◆ Task inputs:
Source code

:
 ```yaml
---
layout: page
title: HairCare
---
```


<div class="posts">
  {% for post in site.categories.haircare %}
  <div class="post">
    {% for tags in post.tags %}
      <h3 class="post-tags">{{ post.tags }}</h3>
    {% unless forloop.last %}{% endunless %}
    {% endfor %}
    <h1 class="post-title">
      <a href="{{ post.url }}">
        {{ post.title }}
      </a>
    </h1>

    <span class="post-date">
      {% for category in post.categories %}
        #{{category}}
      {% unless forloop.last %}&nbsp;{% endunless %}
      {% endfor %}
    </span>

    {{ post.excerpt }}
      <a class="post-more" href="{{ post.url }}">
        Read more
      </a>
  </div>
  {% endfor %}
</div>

◆ Task directions:
Read through the entries above, and wherever a line holds the string "last", copy it.

◆ Exercise response:
    {% unless forloop.last %}{% endunless %}
      {% unless forloop.last %}&nbsp;{% endunless %}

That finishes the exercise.